- [What to work on]: Among the lines below, a stretch begins at the one with "The trade-off with" and ends at the one with "## Audio Mods". Repeat that stretch exactly, ends included.

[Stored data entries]
-=-=-

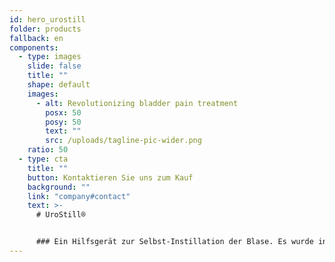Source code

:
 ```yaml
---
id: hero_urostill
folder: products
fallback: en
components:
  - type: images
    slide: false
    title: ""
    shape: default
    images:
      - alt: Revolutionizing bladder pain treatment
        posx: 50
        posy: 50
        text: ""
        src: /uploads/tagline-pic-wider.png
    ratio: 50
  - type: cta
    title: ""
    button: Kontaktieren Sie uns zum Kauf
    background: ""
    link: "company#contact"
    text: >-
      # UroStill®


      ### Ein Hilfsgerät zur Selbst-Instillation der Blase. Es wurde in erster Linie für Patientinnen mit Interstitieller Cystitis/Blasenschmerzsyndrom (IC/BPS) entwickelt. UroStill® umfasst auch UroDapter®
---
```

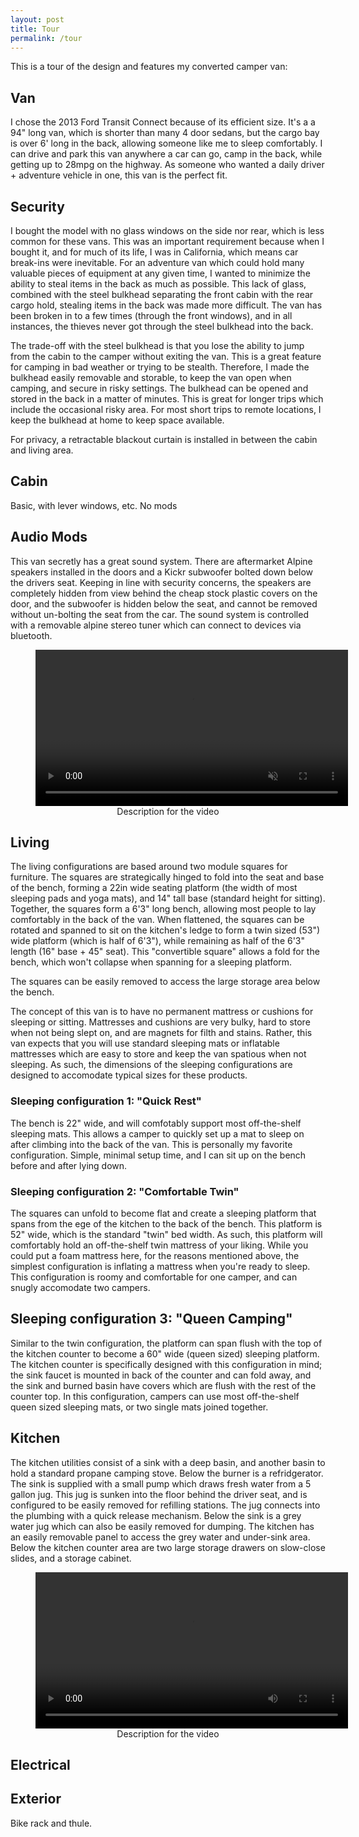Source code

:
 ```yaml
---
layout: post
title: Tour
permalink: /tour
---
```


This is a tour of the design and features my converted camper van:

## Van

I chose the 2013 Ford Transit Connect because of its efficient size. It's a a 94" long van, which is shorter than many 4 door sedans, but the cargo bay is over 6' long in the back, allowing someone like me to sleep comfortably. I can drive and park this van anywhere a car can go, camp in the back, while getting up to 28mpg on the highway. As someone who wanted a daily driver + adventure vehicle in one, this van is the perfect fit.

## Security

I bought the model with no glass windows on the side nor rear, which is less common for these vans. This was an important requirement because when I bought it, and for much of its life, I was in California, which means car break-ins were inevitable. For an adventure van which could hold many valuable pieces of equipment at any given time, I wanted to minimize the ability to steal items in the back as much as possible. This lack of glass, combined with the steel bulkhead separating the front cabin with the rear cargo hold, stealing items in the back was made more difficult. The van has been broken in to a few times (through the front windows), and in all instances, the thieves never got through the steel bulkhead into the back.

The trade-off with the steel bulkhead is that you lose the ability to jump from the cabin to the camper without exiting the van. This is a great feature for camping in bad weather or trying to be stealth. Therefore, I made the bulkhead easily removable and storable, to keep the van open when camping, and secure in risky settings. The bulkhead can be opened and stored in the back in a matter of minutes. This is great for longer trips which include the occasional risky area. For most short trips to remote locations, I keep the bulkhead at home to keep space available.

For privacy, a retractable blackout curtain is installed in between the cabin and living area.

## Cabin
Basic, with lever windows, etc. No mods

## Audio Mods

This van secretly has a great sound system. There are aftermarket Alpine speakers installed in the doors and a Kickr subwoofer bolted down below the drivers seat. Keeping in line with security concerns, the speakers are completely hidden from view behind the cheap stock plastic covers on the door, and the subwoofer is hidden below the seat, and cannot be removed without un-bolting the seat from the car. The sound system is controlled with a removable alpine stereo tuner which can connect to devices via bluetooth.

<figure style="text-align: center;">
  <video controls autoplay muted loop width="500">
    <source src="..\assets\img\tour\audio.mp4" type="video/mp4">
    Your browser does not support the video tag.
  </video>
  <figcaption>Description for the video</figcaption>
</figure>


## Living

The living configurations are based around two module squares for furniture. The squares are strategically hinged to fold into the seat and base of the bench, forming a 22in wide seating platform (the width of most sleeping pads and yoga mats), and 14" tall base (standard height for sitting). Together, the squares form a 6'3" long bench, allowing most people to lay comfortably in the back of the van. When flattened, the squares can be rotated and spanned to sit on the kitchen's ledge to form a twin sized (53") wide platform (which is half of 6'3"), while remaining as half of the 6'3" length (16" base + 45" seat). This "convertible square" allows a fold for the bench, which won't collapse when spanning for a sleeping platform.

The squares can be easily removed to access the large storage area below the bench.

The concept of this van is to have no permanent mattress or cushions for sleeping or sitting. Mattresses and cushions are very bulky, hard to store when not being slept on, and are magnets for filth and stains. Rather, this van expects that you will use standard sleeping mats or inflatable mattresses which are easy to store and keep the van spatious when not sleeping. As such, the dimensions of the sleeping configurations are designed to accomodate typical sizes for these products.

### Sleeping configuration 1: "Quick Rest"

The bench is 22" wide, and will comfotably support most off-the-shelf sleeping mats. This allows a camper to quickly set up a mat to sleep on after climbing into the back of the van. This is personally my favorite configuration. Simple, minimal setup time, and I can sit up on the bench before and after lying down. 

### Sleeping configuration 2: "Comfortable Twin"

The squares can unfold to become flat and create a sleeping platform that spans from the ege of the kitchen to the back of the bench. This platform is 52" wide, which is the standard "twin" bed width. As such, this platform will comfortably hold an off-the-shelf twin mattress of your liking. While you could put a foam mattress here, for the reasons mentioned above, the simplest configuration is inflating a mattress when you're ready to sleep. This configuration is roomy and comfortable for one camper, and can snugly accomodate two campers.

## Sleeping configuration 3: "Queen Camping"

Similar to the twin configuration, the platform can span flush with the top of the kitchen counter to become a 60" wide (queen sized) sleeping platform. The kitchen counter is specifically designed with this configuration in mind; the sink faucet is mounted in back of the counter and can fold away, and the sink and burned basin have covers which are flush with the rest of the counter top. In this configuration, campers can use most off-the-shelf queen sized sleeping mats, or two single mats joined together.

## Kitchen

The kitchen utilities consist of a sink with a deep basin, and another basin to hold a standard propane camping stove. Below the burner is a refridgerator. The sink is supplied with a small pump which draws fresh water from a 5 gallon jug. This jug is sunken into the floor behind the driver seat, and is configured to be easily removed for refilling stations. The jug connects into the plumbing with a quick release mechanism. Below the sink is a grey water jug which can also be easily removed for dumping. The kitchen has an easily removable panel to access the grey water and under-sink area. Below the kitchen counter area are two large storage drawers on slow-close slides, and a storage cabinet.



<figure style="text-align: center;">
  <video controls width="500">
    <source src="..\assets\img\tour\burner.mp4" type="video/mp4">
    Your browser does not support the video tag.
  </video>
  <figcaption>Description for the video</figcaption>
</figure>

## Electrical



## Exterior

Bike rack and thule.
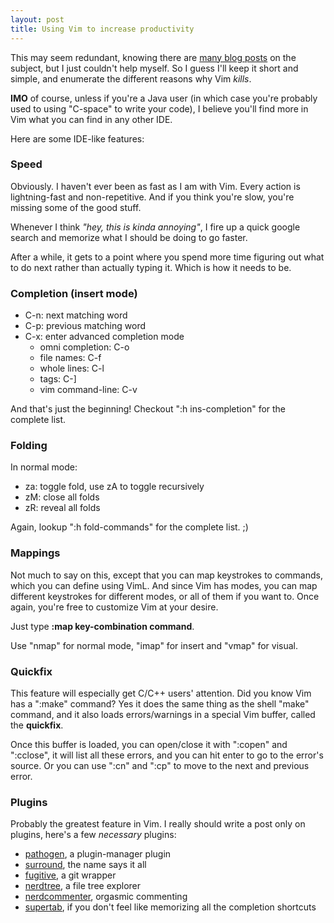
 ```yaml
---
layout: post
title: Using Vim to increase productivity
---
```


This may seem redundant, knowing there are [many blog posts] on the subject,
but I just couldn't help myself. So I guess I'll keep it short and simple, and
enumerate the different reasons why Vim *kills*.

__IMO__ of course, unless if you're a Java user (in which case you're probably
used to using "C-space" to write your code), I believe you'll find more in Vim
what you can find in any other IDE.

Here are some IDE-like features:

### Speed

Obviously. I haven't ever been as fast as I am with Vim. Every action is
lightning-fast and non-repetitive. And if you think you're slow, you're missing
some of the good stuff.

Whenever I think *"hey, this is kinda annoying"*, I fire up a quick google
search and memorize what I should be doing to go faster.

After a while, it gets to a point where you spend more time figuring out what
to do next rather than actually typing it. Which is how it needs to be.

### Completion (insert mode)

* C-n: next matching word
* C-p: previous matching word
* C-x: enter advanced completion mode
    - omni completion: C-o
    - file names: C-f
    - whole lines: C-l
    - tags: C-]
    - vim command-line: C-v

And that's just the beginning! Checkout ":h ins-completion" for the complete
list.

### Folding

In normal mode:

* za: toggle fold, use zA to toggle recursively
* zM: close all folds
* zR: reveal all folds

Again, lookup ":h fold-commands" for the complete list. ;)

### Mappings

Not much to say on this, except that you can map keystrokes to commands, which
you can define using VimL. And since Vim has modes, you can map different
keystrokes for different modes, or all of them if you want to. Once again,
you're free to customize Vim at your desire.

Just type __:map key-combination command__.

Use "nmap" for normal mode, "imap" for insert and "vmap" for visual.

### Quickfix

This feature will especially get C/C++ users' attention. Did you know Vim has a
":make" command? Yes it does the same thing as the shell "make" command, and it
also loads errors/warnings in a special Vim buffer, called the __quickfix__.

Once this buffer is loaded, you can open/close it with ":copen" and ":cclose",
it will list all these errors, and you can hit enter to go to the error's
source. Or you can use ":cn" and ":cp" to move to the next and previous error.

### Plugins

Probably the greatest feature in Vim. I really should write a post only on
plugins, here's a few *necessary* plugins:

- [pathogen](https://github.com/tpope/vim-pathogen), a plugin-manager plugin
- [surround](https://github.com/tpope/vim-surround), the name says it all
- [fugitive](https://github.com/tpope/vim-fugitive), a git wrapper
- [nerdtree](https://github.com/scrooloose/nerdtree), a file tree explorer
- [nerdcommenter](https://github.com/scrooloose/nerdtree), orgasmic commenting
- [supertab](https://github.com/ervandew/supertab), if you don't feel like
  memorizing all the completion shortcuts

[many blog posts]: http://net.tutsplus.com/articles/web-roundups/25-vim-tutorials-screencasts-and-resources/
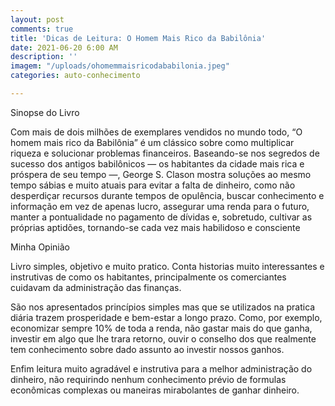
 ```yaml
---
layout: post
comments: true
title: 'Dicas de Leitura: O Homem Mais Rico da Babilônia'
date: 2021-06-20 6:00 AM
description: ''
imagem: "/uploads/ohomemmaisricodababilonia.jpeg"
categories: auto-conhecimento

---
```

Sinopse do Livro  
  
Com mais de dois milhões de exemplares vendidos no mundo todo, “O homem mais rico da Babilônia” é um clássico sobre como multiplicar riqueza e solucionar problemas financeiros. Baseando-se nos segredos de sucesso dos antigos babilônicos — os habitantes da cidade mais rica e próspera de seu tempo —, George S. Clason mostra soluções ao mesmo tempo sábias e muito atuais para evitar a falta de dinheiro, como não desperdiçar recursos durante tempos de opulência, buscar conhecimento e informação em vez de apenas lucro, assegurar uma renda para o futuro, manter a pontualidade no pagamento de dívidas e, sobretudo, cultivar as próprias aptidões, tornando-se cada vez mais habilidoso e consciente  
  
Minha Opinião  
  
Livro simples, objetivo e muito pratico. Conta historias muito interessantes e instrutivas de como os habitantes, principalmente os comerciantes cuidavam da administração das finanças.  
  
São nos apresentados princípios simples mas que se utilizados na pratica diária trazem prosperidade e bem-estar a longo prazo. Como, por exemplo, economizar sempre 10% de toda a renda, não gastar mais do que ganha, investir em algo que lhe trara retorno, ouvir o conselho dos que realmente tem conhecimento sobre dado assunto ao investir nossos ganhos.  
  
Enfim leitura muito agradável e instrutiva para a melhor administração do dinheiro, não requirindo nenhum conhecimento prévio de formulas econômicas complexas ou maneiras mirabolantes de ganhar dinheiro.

-=-=-

- [Solution for this task]:
The trade-off with the steel bulkhead is that you lose the ability to jump from the cabin to the camper without exiting the van. This is a great feature for camping in bad weather or trying to be stealth. Therefore, I made the bulkhead easily removable and storable, to keep the van open when camping, and secure in risky settings. The bulkhead can be opened and stored in the back in a matter of minutes. This is great for longer trips which include the occasional risky area. For most short trips to remote locations, I keep the bulkhead at home to keep space available.

For privacy, a retractable blackout curtain is installed in between the cabin and living area.

## Cabin
Basic, with lever windows, etc. No mods

## Audio Mods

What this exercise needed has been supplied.